President of the All Australia Netball Association
- Incumbent
- Assumed office 1955, 1960, 1966, 1972, 1978

Personal details
- Born: Anne Evelyn Clark 16 August 1903 Waterloo, New South Wales
- Died: 12 June 1983 (aged 79) Singapore
- Awards: British Empire Medal

= Anne Clark (netball) =

Australian netball administrator

Anne Evelyn Clark was an Australian netball administrator, umpire and coach. Between 1950 and 1979 she served as President of the New South Wales Women's Basketball Association. Between 1955 and 1978, she also served five terms as President of the All Australia Netball Association. Clark umpired at the 1967 and 1975 World Netball Championships. In 1975 she was awarded the British Empire Medal and in 2009 was inducted into the Australian Netball Hall of Fame. Clark died on 12 June 1983 in Singapore while attending the 1983 World Netball Championships. She was cremated in Sydney.

==Early life, family and employment==
Clark was born on 16 August 1903 in Waterloo, Sydney. She was the third of five children. Her parents were George Cornelius Clark, a sewerage labourer, and his wife Martha (née Doidge). They were both originally from Victoria. Clark attended Redfern Superior Public School until she was 14. She lived with her parents in Waterloo until the late 1930s. Between 1919 and 1963, she worked in the personnel department of a W.D. & H.O. Wills cigarette factory. Clark participated in a range of sports and served as president of the company's sports club for twelve years. In 1941, during World War II she briefly enlisted in the Women's Auxiliary Australian Air Force but she was discharged on compassionate grounds after her mother died. After her retirement, she lived on the North Shore.

==Netball career==
===Netball NSW===
After breaking her ankle during her first season playing netball, Clark decided to concentrate on umpiring and coaching. In 1924, she joined the Sydney City Girls' Amateur Sports Association. When this organisation changed its name to the New South Wales Women's Basketball Association, she became a vice-president. Between 1950 and 1979 she served as President of the NSWWBA. During her time as president, she campaigned to establish district associations throughout the state. She also served as manager, coach and selector for NSW teams in the Australian National Netball Championships. She encouraged the association to acquire its own headquarters which were subsequently named in her honour. Between 1980 and 2014, the association's headquarters were based at the Anne Clark Centre in Lidcombe. It was officially opened on 11 October 1980. In December 2014, Netball New South Wales moved to its current home at Netball Central, Sydney Olympic Park.

===Netball Australia===
Between 1955 and 1978, Clark served five terms (1955, 1960, 1966, 1972 and 1978) as President of the All Australia Netball Association.

===Umpire===
In 1931, Clark was awarded her all All Australian Umpire Badge. In 1938 she umpired the first netball Test between Australia and New Zealand. She also umpired during the 1948 series between Australia and New Zealand, during Australia's 1956 tour of England, Scotland and Ceylon and during the 1967 and 1975 World Netball Championships. Clarke also helped with the development of netball in Papua New Guinea, making four umpiring tours there. She also umpired at the 1966 and 1969 South Pacific Games. In 1972, aged 69, Clark was still umpiring senior matches in the Australian National Netball Championships.

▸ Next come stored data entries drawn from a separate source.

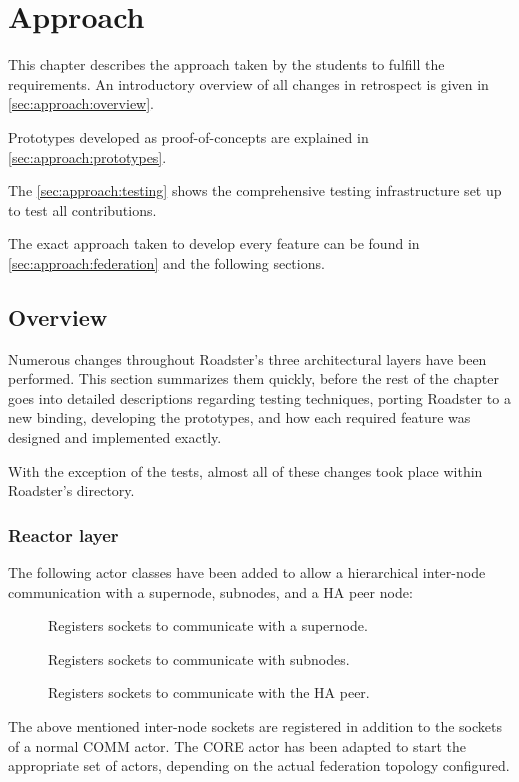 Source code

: \chapter{Approach}\label{ch:approach}
This chapter describes the approach taken by the students to fulfill the
requirements. An introductory overview of all changes in retrospect is given in
\autoref{sec:approach:overview}.

Prototypes developed as proof-of-concepts are explained in
\autoref{sec:approach:prototypes}.

The \autoref{sec:approach:testing} shows the comprehensive testing
infrastructure set up to test all contributions.

The exact approach taken to develop every feature can be found in
\autoref{sec:approach:federation} and the following sections.


\section{Overview}\label{sec:approach:overview}
Numerous changes throughout Roadster's three architectural layers have been
performed. This section summarizes them quickly, before the rest of the chapter
goes into detailed descriptions regarding testing techniques, porting Roadster
to a new \zmq binding, developing the prototypes, and how each required feature
was designed and implemented exactly.

With the exception of the tests, almost all of these changes took place within
Roadster's  directory.

\subsection{Reactor layer}
The following actor classes have been added to allow a hierarchical inter-node
communication with a supernode, subnodes, and a HA peer node:
\begin{description}
	\item [] Registers sockets to communicate with a supernode.
	\item [] Registers sockets to communicate with subnodes.
	\item [] Registers sockets to communicate with the \gls{HA} peer.
\end{description}
The above mentioned inter-node sockets are registered in addition to the sockets of a normal COMM actor.
The CORE actor  has been adapted to start the
appropriate set of actors, depending on the actual federation topology
configured.

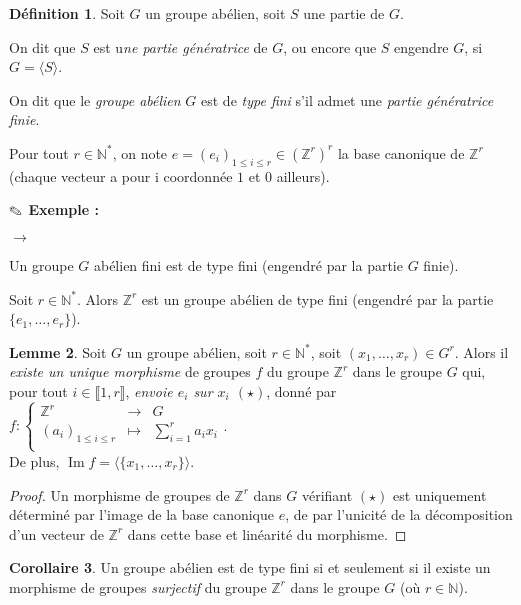 \documentclass{report}
\newcommand{\Z}{\mathbb{Z}}
\newcommand{\N}{\mathbb{N}}
\newcommand{\im}{\mathop{\mathrm{Im}}\nolimits}
\newcommand{\dis}{\displaystyle}
\newenvironment{ls}{\begin{list}{$\to$}{}}{\end{list}}
\newcommand{\nt}[1]{\llbracket  #1 \rrbracket }
\theoremstyle{definition}
\newtheorem{defi}{Définition}[chapter]
\newtheorem{lem}[defi]{Lemme}
\newtheorem{coro}[defi]{Corollaire}
\newcommand{\exem}{{\textbf{$\text{\ding{46}}$ Exemple : \ }}}
\newcommand{\app}[5]{#1:\left\{\begin{array}{ccl}
#2 & \longrightarrow & #3 \\
#4 & \longmapsto & #5  \\
\end{array}\right.
}
\begin{document}
\begin{defi}
Soit $G$ un groupe abélien, soit $S$ une partie de $G$. 
\begin{point}
\item On dit que $S$ est u\textit{ne partie génératrice} de $G$, ou encore que $S$ engendre $G$, si $G=\langle S\rangle$.
\item On dit que le \textit{groupe abélien} $G$ est de \textit{type fini} s'il admet une \textit{partie génératrice finie}. 
\end{point}
\end{defi}

Pour tout $r \in \N^*$, on note $e=(e_i)_{1 \leqslant i \leqslant r} \in \left(\Z^r\right)^r$ la base canonique de $\Z^r$ (chaque vecteur a pour i coordonnée $1$ et $0$ ailleurs).

\exem
\begin{ls}
\item Un groupe $G$ abélien fini est de type fini (engendré par la partie $G$ finie).
\item Soit $r \in \N^*$. Alors $\Z^r$ est un groupe abélien de type fini (engendré par la partie $\{e_1, \ldots, e_r \}$).
\end{ls}
\begin{lem}\label{morphisme-Zr-G}
Soit $G$ un groupe abélien, soit $r \in \N^*$, soit $(x_1, \ldots, x_r) \in G^r$. Alors il \textit{existe un unique morphisme} de groupes $f$ du groupe $\Z^r$ dans le groupe $G$ qui, pour tout $i \in \nt{1,r}$, \textit{envoie $e_i$ sur $x_i$ $(\star)$}, donné par $\app{f}{\Z^r}{G}{(a_i)_{1 \leqslant i \leqslant r}}{\dis \sum_{i=1}^ra_ix_i}$. \\ De plus, $\im f =\langle\{x_1, \ldots, x_r\}\rangle$.
\end{lem}

\begin{proof}
Un morphisme de groupes de $\Z^r$ dans $G$ vérifiant $(\star)$ est uniquement déterminé par l'image de la base canonique $e$, de par l'unicit\'e de la décomposition d'un vecteur de $\Z^r$ dans cette base et linéarité du morphisme.
\end{proof}

\begin{coro}\label{type-fini-et-Zr}
Un groupe abélien est de type fini si et seulement si il existe un morphisme de groupes \textit{surjectif} du groupe $\Z^r$ dans le groupe $G$ (où $r \in \N$).
\end{coro}
\end{document}
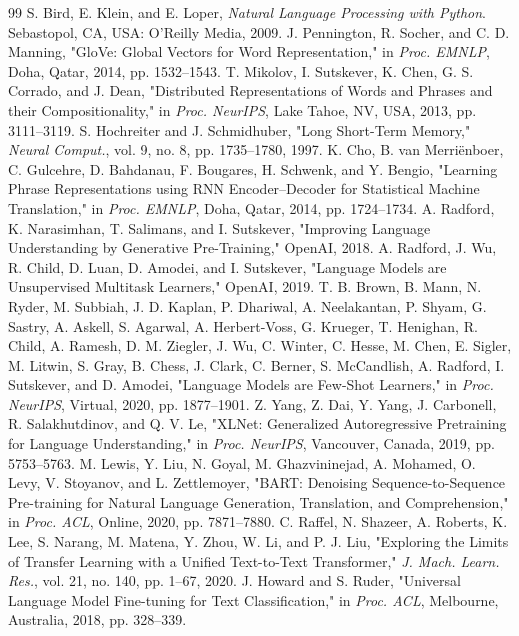 \documentclass[conference]{IEEEtran}
\begin{document}
\begin{thebibliography}{99}
S. Bird, E. Klein, and E. Loper, \textit{Natural Language Processing with Python}. Sebastopol, CA, USA: O'Reilly Media, 2009.
J. Pennington, R. Socher, and C. D. Manning, "GloVe: Global Vectors for Word Representation," in \textit{Proc. EMNLP}, Doha, Qatar, 2014, pp. 1532–1543.
T. Mikolov, I. Sutskever, K. Chen, G. S. Corrado, and J. Dean, "Distributed Representations of Words and Phrases and their Compositionality," in \textit{Proc. NeurIPS}, Lake Tahoe, NV, USA, 2013, pp. 3111–3119.
S. Hochreiter and J. Schmidhuber, "Long Short-Term Memory," \textit{Neural Comput.}, vol. 9, no. 8, pp. 1735–1780, 1997.
K. Cho, B. van Merriënboer, C. Gulcehre, D. Bahdanau, F. Bougares, H. Schwenk, and Y. Bengio, "Learning Phrase Representations using RNN Encoder–Decoder for Statistical Machine Translation," in \textit{Proc. EMNLP}, Doha, Qatar, 2014, pp. 1724–1734.
A. Radford, K. Narasimhan, T. Salimans, and I. Sutskever, "Improving Language Understanding by Generative Pre-Training," OpenAI, 2018.
A. Radford, J. Wu, R. Child, D. Luan, D. Amodei, and I. Sutskever, "Language Models are Unsupervised Multitask Learners," OpenAI, 2019.
T. B. Brown, B. Mann, N. Ryder, M. Subbiah, J. D. Kaplan, P. Dhariwal, A. Neelakantan, P. Shyam, G. Sastry, A. Askell, S. Agarwal, A. Herbert-Voss, G. Krueger, T. Henighan, R. Child, A. Ramesh, D. M. Ziegler, J. Wu, C. Winter, C. Hesse, M. Chen, E. Sigler, M. Litwin, S. Gray, B. Chess, J. Clark, C. Berner, S. McCandlish, A. Radford, I. Sutskever, and D. Amodei, "Language Models are Few-Shot Learners," in \textit{Proc. NeurIPS}, Virtual, 2020, pp. 1877–1901.
Z. Yang, Z. Dai, Y. Yang, J. Carbonell, R. Salakhutdinov, and Q. V. Le, "XLNet: Generalized Autoregressive Pretraining for Language Understanding," in \textit{Proc. NeurIPS}, Vancouver, Canada, 2019, pp. 5753–5763.
M. Lewis, Y. Liu, N. Goyal, M. Ghazvininejad, A. Mohamed, O. Levy, V. Stoyanov, and L. Zettlemoyer, "BART: Denoising Sequence-to-Sequence Pre-training for Natural Language Generation, Translation, and Comprehension," in \textit{Proc. ACL}, Online, 2020, pp. 7871–7880.
C. Raffel, N. Shazeer, A. Roberts, K. Lee, S. Narang, M. Matena, Y. Zhou, W. Li, and P. J. Liu, "Exploring the Limits of Transfer Learning with a Unified Text-to-Text Transformer," \textit{J. Mach. Learn. Res.}, vol. 21, no. 140, pp. 1–67, 2020.
J. Howard and S. Ruder, "Universal Language Model Fine-tuning for Text Classification," in \textit{Proc. ACL}, Melbourne, Australia, 2018, pp. 328–339.

\end{thebibliography}
\end{document}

==Anne Clark Service Awards==
In 1976, the Anne Clark Service Award was introduced in her honour. The award recognises individuals who have given at least ten years of outstanding service to netball in New South Wales.

==Honours==
===Individual awards===

| Year | Award |
|---|---|
| 1931 | All Australian Umpire Badge |
| 1964 | All Australian Service Award |
| 1968 | Netball NSW Life Member |
| 1975 | British Empire Medal |
| 19?? | Netball NSW Hall of Fame |
| 2009 | Australian Netball Hall of Fame |

==Reading==
- Dunbar, Judy, 1929-1989: 60 Years of Netball in New South Wales, Netball New South Wales, Sydney, 1989
- Hyland, Deirdre, "Little Anne" : a biography of Anne Clarke, B.E.M., N.S.W. Netball Association, Sydney, 1987.